Work task | Could you set down exactly the lines in the records below between the line holding "Nov 25 14:24:10" and the line holding "Ubíquise en la", inclusive?
───
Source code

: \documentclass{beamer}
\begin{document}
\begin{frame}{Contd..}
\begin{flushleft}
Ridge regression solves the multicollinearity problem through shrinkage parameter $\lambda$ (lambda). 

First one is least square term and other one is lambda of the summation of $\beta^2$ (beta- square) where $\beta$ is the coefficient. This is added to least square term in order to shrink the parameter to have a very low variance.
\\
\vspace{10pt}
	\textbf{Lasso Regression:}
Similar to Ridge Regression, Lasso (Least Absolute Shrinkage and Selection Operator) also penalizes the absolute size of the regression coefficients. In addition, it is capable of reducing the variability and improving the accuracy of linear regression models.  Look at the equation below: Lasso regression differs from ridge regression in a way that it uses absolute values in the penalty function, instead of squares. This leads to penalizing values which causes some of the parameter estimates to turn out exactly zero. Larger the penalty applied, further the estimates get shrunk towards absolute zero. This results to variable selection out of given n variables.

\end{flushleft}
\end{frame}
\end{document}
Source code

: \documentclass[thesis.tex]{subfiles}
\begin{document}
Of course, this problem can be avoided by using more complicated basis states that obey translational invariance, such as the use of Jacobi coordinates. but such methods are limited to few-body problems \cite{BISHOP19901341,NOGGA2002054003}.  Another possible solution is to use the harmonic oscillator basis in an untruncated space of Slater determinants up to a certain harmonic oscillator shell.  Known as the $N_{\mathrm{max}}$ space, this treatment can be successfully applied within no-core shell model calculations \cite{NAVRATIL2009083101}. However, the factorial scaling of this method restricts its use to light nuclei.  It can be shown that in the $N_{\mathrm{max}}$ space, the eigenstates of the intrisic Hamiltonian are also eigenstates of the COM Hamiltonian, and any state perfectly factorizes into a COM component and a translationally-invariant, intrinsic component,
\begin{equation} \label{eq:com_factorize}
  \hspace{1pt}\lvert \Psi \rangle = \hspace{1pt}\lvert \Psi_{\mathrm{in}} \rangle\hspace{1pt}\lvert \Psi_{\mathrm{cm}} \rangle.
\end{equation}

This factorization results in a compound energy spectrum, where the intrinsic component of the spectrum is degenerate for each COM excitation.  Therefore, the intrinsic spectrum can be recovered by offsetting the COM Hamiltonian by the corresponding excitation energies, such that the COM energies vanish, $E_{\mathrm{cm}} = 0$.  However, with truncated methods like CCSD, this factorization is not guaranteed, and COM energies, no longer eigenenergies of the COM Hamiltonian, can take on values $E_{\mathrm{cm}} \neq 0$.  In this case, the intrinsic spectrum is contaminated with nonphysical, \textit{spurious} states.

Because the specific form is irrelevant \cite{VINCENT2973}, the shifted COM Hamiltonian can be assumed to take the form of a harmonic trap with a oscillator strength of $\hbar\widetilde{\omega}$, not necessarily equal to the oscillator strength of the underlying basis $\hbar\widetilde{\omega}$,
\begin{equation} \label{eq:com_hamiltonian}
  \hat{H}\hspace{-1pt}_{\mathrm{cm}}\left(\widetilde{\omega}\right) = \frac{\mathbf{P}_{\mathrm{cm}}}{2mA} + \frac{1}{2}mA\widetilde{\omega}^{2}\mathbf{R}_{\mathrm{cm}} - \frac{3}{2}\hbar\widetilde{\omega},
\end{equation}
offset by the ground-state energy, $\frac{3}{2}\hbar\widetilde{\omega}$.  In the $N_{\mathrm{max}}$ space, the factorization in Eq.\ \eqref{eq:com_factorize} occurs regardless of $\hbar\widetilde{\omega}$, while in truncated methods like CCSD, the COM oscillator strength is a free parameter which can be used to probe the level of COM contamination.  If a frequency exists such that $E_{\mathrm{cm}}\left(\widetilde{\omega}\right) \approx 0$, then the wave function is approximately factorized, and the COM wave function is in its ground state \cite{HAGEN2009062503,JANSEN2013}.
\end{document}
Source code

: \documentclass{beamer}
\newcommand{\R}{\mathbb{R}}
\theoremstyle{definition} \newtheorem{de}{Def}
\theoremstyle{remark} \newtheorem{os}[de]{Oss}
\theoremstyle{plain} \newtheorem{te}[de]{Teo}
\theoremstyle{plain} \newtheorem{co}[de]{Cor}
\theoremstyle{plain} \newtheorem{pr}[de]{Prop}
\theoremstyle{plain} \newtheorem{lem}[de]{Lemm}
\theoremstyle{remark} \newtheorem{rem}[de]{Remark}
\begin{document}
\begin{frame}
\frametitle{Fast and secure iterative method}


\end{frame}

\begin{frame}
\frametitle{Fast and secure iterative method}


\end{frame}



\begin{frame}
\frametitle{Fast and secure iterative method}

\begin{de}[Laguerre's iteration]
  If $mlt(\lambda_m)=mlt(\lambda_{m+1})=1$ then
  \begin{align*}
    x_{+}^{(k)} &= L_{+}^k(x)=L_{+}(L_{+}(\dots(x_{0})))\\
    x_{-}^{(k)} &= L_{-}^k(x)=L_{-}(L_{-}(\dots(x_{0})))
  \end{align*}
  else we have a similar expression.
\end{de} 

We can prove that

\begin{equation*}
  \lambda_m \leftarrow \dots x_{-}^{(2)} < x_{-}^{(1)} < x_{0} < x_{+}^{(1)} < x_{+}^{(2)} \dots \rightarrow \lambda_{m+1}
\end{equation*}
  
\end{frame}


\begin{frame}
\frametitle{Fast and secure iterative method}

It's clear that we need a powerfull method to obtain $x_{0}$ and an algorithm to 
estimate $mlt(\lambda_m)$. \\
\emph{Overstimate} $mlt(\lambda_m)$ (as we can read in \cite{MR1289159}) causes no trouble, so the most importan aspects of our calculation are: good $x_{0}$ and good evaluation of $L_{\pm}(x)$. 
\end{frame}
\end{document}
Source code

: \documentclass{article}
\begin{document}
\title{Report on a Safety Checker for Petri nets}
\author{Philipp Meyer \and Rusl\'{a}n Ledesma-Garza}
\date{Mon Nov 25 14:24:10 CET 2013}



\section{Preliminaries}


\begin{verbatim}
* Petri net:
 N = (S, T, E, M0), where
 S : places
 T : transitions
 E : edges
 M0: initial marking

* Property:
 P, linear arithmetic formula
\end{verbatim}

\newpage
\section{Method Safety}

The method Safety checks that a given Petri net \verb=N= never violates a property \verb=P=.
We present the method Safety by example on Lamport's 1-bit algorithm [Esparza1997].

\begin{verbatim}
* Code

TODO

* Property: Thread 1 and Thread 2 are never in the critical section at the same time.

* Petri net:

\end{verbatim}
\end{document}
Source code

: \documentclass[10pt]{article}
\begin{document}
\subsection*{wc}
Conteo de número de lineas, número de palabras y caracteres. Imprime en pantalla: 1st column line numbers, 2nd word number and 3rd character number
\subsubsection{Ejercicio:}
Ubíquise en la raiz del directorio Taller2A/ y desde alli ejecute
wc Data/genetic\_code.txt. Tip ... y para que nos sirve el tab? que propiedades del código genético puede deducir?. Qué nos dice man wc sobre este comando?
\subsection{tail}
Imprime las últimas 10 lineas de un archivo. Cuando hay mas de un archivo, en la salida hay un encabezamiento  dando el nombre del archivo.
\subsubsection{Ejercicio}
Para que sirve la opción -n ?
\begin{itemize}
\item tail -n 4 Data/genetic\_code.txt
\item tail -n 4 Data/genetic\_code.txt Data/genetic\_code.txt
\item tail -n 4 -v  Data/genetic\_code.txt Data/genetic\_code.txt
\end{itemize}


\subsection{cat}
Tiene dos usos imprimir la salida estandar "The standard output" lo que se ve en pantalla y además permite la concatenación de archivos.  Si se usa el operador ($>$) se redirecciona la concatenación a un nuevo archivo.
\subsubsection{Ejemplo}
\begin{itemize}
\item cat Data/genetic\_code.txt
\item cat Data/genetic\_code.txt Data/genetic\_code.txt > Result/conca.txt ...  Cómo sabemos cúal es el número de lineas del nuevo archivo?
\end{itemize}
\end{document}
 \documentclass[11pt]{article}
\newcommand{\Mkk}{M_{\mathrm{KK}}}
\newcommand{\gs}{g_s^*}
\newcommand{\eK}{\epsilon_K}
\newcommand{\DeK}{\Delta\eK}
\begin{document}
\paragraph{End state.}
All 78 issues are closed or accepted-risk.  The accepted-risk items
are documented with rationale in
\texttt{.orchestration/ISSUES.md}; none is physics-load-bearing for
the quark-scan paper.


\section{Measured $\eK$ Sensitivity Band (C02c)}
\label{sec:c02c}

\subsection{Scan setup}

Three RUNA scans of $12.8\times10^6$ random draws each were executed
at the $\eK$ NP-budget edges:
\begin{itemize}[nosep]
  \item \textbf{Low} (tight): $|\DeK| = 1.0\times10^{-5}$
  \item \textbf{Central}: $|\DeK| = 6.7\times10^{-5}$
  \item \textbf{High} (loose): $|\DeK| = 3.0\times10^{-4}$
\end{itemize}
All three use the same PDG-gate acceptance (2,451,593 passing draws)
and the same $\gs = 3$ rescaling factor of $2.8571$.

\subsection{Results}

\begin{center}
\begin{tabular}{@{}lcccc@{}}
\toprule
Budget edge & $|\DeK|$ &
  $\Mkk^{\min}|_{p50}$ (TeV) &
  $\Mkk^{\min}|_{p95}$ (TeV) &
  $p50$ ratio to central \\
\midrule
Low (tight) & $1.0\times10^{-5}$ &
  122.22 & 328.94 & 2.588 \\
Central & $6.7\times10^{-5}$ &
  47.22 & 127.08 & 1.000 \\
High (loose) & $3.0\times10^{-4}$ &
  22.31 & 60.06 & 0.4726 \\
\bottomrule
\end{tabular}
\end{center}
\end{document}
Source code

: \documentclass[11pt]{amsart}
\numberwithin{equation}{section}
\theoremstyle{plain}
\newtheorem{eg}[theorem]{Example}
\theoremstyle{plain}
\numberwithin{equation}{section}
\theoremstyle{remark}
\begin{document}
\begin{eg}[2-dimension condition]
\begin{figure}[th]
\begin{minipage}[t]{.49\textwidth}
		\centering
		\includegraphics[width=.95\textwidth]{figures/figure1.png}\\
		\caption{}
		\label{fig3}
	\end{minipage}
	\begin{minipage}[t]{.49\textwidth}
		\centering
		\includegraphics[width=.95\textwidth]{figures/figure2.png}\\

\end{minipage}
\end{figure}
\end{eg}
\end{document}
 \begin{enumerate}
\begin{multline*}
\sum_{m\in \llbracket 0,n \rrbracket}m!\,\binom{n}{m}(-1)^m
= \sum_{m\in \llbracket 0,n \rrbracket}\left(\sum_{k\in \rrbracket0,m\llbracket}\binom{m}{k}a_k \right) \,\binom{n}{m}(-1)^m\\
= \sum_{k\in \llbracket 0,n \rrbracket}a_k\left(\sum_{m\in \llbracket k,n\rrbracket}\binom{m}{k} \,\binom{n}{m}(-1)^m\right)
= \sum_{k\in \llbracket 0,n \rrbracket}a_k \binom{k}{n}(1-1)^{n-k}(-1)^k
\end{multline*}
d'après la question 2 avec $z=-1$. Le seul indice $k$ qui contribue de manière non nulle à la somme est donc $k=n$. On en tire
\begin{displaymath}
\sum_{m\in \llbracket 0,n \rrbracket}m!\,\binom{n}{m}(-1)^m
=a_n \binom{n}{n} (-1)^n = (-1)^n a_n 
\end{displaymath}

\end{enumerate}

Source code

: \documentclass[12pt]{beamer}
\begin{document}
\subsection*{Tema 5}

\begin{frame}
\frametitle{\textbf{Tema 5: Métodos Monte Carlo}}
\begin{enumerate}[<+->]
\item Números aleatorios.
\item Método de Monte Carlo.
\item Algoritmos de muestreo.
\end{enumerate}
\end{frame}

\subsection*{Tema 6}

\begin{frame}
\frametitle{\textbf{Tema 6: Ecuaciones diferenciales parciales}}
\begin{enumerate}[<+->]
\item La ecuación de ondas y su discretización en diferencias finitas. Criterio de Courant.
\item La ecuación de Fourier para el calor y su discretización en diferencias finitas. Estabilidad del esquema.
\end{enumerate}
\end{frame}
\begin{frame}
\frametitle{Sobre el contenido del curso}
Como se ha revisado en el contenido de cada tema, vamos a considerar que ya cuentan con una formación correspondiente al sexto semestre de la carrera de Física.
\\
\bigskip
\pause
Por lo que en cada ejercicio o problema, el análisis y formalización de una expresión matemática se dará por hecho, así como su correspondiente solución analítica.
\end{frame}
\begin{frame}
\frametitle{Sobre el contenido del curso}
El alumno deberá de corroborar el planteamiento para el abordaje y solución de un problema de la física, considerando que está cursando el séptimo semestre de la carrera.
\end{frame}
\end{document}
───
Result |
\date{Mon Nov 25 14:24:10 CET 2013}



\section{Preliminaries}


\begin{verbatim}
* Petri net:
 N = (S, T, E, M0), where
 S : places
 T : transitions
 E : edges
 M0: initial marking

* Property:
 P, linear arithmetic formula
\end{verbatim}

\newpage
\section{Method Safety}

The method Safety checks that a given Petri net \verb=N= never violates a property \verb=P=.
We present the method Safety by example on Lamport's 1-bit algorithm [Esparza1997].

\begin{verbatim}
* Code

TODO

* Property: Thread 1 and Thread 2 are never in the critical section at the same time.

* Petri net:

\end{verbatim}
\end{document}
Source code

: \documentclass[10pt]{article}
\begin{document}
\subsection*{wc}
Conteo de número de lineas, número de palabras y caracteres. Imprime en pantalla: 1st column line numbers, 2nd word number and 3rd character number
\subsubsection{Ejercicio:}
Ubíquise en la raiz del directorio Taller2A/ y desde alli ejecute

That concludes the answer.